To workaround I use JPQL CONCAT function (this code emulate start with):

@Repository
public interface BranchRepository extends JpaRepository<Branch, String> {
    private static final String QUERY = "select b from Branch b"
       + " left join b.filial f"
       + " where f.id = ?1 and b.id like CONCAT(?2, '%')";
    @Query(QUERY)
    List<Branch> findByFilialAndBranchLike(String filialId, String branchCode);
}

I found this technique in excellent docs: http://openjpa.apache.org/builds/1.0.1/apache-openjpa-1.0.1/docs/manual/jpa_overview_query.html

  • 1
    Note: CONCAT(?2, '%') will add '%' to the end of the parameter, use CONCAT('%', ?2, '%') to add it to the beginning and end of parameter. – Muizz Mahdy Jan 22 at 19:45
7

You could use the JPA LOCATE function.

LOCATE(searchString, candidateString [, startIndex]): Returns the first index of searchString in candidateString. Positions are 1-based.

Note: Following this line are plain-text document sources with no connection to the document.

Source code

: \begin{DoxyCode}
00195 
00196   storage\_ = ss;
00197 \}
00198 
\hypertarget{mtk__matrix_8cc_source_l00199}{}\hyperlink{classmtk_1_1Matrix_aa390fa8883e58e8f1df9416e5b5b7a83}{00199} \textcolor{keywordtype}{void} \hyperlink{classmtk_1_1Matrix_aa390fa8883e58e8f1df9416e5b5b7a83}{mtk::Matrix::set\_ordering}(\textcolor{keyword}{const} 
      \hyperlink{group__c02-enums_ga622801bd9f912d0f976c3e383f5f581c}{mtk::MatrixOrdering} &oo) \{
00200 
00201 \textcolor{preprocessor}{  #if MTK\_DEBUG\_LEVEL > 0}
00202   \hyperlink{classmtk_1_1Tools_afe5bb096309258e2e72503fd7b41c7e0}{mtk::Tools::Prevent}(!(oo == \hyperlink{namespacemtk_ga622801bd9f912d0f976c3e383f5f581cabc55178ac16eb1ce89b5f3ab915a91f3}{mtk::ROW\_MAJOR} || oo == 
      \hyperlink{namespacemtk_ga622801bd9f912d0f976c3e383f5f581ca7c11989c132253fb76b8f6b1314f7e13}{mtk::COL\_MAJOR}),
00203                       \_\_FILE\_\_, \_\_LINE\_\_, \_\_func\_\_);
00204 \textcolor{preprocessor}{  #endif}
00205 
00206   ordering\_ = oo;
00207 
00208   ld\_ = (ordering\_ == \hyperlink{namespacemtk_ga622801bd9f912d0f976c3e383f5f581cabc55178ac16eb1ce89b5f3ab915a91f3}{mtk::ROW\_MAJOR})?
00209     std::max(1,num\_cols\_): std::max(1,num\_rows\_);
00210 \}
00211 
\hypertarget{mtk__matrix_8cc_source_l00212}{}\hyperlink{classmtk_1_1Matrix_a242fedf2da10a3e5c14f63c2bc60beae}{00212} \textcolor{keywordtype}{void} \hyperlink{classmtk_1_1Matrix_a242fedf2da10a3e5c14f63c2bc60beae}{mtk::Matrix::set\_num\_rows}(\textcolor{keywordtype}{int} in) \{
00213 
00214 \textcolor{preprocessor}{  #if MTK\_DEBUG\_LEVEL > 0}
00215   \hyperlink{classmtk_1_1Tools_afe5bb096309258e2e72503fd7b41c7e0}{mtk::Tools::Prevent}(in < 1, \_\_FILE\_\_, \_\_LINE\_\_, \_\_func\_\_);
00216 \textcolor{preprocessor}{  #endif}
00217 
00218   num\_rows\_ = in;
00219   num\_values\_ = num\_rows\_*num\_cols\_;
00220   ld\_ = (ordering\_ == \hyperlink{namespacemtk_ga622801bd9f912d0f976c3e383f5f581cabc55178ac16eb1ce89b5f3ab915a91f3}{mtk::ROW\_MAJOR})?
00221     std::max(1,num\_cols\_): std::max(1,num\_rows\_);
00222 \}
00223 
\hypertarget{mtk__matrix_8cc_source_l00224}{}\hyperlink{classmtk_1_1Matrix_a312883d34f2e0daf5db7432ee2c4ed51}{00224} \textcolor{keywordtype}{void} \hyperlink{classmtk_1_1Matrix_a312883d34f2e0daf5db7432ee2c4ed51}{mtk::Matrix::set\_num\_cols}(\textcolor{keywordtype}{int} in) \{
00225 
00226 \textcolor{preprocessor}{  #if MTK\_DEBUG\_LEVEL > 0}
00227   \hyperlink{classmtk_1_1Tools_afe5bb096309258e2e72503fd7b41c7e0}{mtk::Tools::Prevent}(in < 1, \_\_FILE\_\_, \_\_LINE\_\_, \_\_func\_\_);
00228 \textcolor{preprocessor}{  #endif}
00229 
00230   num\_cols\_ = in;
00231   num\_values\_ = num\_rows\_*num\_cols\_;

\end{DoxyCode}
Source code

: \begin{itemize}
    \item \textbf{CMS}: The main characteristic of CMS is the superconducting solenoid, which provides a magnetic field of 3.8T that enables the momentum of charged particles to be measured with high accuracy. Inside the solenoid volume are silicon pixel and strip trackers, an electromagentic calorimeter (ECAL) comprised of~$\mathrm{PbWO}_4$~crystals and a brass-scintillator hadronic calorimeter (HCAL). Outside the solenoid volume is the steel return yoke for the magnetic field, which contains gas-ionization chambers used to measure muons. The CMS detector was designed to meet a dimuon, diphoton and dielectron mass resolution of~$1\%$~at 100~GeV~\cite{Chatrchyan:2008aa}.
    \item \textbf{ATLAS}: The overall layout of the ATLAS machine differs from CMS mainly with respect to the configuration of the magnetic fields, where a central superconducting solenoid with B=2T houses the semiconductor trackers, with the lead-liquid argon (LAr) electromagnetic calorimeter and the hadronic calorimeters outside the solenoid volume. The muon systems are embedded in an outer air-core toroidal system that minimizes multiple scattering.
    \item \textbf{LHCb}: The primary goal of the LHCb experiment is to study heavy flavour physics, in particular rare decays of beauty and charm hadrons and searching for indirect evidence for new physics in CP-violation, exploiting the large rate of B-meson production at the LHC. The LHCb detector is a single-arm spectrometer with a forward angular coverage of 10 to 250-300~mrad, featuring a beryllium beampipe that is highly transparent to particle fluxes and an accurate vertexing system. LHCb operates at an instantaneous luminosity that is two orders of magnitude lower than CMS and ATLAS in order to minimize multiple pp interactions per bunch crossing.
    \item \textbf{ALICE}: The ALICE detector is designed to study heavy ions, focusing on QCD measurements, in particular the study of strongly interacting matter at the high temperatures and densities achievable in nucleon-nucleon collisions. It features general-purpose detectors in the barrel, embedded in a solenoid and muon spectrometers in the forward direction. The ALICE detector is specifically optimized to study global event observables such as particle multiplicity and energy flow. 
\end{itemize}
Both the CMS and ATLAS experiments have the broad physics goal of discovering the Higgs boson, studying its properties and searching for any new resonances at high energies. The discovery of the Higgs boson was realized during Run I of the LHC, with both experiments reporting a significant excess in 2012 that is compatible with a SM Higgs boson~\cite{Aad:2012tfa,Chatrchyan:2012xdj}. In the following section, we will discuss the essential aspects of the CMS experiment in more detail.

If the string is not found, returns 0.

FYI: The documentation on my top google hit had the parameters reversed.

SELECT 
  e
FROM 
  entity e
WHERE
  (0 < LOCATE(:searchStr, e.property))
  • 1
    for me the best solution - no concatenation, no SQL injection. – hgoebl Dec 4 '17 at 17:54
2

I don't know if I am late or out of scope but in my opinion I could do it like:

String orgName = "anyParamValue";

Query q = em.createQuery("Select O from Organization O where O.orgName LIKE '%:orgName%'");

q.setParameter("orgName", orgName);
2

There is nice like() method in JPA criteria API. Try to use that, hope it will help.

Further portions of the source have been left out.